She added that the word “cowboy” brings to mind an image of a straight white man and past conflicts with Native Americans.
“As the director of American Indian Studies, it becomes incredibly problematic to try to imagine using any of this promotional material when I’m recruiting Native students,” Jaime said. “The term ‘cowboy’ evokes the play time — the racist play time — of cowboys and Indians, right?”
What a bunch of self important, pretentious, ignorant snobs. All of this faculty ought to go.  And permanently.

And probably go to a ranching and agricultural reeducation camp where they are exposed to a strong dose of reality and actual history.

Let's break this down.
“I had lots of different reactions,” said Angela Jaime, the director of the American Indian Studies department. “I was really disappointed in the university for endorsing such a negative slogan.” 
Has Jaime been on the Reservation's Arapahoe ranch and visited with its Arapahoe cowboys?  Perhaps she should.

Agricultural operations on the Wind River Reservation feature a large Native American element.  One of the biggest operations on the Reservation, if not the biggest, is owned by a Shoshone family whose name is strongly identified with that Tribe. Another is owned by one of the tribes itself.  There are many smaller, Indian, ranching operations on the Wind River Reservation.  On a more personal level, I once employed an Indian secretary whose father was. . . a working cowboy off of the Reservation.
She [Christine Porter] added that the word “cowboy” brings to mind an image of a straight white man and past conflicts with Native Americans.
Only for people who get their history from old re-runs of The High Chaparral.

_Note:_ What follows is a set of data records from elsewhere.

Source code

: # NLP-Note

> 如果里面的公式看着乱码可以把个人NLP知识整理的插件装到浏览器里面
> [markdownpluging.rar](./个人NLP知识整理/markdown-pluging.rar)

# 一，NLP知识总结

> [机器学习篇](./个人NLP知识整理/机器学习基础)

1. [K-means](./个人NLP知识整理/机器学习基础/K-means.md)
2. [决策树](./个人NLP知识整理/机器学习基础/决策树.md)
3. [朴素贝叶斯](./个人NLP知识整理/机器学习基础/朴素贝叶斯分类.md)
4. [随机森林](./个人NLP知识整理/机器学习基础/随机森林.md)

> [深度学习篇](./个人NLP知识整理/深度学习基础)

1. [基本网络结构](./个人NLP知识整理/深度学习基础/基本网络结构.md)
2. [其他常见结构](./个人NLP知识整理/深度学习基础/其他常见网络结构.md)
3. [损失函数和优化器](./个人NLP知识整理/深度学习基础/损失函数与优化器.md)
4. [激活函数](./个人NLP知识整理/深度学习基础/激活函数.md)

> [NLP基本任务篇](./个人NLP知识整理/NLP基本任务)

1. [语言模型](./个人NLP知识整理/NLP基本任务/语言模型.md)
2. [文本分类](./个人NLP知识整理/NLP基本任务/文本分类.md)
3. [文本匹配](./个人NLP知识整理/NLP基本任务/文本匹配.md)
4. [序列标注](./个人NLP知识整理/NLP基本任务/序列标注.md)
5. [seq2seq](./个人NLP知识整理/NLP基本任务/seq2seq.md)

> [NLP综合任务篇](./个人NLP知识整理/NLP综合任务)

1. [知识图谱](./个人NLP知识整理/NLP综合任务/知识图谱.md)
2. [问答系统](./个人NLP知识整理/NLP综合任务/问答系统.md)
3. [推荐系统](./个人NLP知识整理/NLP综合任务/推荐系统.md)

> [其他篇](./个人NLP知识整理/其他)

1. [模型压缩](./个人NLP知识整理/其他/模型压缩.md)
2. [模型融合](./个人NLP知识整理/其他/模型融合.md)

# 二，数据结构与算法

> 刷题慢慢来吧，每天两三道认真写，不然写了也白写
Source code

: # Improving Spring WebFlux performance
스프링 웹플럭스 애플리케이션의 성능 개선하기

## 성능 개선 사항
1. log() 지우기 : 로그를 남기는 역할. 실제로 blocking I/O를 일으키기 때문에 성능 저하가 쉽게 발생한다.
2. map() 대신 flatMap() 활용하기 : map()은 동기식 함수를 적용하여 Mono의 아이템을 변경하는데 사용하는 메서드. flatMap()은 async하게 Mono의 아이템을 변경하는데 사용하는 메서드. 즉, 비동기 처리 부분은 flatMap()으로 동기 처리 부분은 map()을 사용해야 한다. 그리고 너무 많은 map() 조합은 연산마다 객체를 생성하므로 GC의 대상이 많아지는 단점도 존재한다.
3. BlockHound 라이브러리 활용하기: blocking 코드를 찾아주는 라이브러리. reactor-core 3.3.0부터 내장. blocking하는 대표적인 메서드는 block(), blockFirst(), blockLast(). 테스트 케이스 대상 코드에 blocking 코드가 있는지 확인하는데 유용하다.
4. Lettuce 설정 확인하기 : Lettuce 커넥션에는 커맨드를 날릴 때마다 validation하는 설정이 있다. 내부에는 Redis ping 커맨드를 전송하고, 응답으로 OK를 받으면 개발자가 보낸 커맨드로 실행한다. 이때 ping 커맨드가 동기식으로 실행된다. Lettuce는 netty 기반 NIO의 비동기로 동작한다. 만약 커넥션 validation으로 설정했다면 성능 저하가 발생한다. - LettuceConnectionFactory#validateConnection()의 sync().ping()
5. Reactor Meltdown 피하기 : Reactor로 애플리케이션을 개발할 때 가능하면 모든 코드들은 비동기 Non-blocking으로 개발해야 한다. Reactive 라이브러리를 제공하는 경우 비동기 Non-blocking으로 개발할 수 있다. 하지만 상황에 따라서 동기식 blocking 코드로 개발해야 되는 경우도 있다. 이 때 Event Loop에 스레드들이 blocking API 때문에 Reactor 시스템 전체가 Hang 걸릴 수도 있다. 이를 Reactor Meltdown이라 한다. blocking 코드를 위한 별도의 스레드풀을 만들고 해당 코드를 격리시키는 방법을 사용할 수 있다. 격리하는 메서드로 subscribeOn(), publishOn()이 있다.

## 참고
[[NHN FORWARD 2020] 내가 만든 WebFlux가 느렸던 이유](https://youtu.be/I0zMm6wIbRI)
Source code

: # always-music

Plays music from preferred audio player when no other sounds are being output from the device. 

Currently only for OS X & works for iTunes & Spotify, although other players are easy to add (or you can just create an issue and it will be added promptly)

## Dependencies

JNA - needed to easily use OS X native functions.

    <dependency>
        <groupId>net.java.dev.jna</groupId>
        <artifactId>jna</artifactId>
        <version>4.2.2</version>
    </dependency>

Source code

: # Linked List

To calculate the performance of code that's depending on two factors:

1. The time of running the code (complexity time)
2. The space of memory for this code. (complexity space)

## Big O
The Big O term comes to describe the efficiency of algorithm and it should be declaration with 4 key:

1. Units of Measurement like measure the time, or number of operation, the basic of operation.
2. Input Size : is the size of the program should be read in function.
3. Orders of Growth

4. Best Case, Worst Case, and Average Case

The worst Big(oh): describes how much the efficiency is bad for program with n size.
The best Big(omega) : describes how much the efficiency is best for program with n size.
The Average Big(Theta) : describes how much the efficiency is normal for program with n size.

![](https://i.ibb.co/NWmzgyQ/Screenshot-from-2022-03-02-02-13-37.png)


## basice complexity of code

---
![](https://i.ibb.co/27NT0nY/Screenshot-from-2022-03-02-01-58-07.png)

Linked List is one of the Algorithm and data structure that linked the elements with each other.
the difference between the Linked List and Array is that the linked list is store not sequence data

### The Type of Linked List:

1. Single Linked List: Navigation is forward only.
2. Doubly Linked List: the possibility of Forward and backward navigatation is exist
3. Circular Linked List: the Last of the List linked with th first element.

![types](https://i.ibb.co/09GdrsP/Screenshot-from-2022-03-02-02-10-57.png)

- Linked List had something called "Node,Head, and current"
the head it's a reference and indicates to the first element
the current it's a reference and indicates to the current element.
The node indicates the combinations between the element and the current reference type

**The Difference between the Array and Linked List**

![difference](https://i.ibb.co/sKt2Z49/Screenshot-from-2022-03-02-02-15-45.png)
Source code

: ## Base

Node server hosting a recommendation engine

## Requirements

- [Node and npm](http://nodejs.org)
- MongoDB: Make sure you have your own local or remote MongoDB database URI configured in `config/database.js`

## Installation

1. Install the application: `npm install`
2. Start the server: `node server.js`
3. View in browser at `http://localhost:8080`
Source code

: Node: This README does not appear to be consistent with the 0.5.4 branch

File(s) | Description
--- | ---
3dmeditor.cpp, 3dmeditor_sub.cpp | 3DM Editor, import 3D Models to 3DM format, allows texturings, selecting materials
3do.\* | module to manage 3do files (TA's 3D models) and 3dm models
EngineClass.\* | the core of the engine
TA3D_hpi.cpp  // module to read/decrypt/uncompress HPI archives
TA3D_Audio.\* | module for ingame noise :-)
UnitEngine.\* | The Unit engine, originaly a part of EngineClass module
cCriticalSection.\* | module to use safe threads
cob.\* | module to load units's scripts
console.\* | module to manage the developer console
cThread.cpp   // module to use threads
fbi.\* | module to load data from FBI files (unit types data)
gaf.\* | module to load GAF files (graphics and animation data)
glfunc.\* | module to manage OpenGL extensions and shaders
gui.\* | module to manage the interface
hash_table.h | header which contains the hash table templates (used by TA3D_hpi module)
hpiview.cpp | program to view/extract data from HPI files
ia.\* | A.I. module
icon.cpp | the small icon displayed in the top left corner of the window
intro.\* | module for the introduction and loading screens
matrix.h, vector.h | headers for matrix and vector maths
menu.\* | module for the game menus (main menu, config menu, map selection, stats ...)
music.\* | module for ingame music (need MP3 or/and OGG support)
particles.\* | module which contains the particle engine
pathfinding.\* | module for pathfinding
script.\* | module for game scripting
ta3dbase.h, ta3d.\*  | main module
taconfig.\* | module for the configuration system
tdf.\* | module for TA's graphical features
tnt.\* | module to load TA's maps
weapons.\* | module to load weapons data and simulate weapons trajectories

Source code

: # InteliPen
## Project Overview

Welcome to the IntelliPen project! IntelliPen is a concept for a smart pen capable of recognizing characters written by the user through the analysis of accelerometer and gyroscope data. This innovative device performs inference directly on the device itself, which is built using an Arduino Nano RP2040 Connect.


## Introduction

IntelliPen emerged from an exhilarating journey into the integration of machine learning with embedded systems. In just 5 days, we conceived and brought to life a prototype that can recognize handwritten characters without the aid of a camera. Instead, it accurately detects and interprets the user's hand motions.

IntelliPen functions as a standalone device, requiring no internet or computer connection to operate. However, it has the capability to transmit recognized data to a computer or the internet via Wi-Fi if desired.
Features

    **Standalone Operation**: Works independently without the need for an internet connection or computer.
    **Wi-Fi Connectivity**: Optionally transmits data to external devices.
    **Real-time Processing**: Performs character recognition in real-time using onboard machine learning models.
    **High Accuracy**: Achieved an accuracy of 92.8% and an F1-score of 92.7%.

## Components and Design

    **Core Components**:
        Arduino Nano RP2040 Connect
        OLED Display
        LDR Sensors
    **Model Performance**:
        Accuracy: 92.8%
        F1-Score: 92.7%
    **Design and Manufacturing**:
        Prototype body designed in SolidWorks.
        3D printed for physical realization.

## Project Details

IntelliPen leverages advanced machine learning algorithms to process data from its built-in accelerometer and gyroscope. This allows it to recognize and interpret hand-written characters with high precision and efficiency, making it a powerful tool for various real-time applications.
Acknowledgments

 An American Indian. . . cowboy.  This isn't as uncommon as some ignorant folks at UW would probably believe. . . and it certainly isn't uncommon now.  Indeed, while Indian cowboys made an early appearance after the introduction of cattle and are very much still with us, it's worth noting that native cultures in the West entered the livestock industry with sheep, which were very common in the Southwest amongst Indian tribes well before the United States had any sort of control of the territory.  But you'd have to know history to know that.

I honestly don't know where the "Cowboys and Indians" concept of Western Expansion came from but it is really grossly exaggerated in the concept of Indian v. Stockmen fights.  Stock raising is an economic activity and by and large most economic enterprises attempt to minimize their risks, not run out and engage in them.  For that reason, while there are certainly exceptions, most of the history of ranching in the Far West comes after that region had been largely pacified in terms of Indian v. Euro American conflict.  Put another way, George Armstrong Custer wasn't leading a band of cowboys into Montana with cattle.  Shoot, for that matter the pioneering economic enterprise in that region was gold mining, not livestock raising.

Anyhow, to be fair, you can find some Indian v. Stockmen conflict, but if you do you are looking at areas like Texas or at fairly rare examples elsewhere.  While there may have been Stockmen v. Indian conflicts somewhere in Wyoming, I'm at a loss to think of a single example.  That doesn't mean that the attitudes of either party were all Faculty Enlightened or something.  No, it means that by the time livestock came into most of Wyoming conflicts with the native populations were largely over.

You'd think a university professor would be educated enough to know that.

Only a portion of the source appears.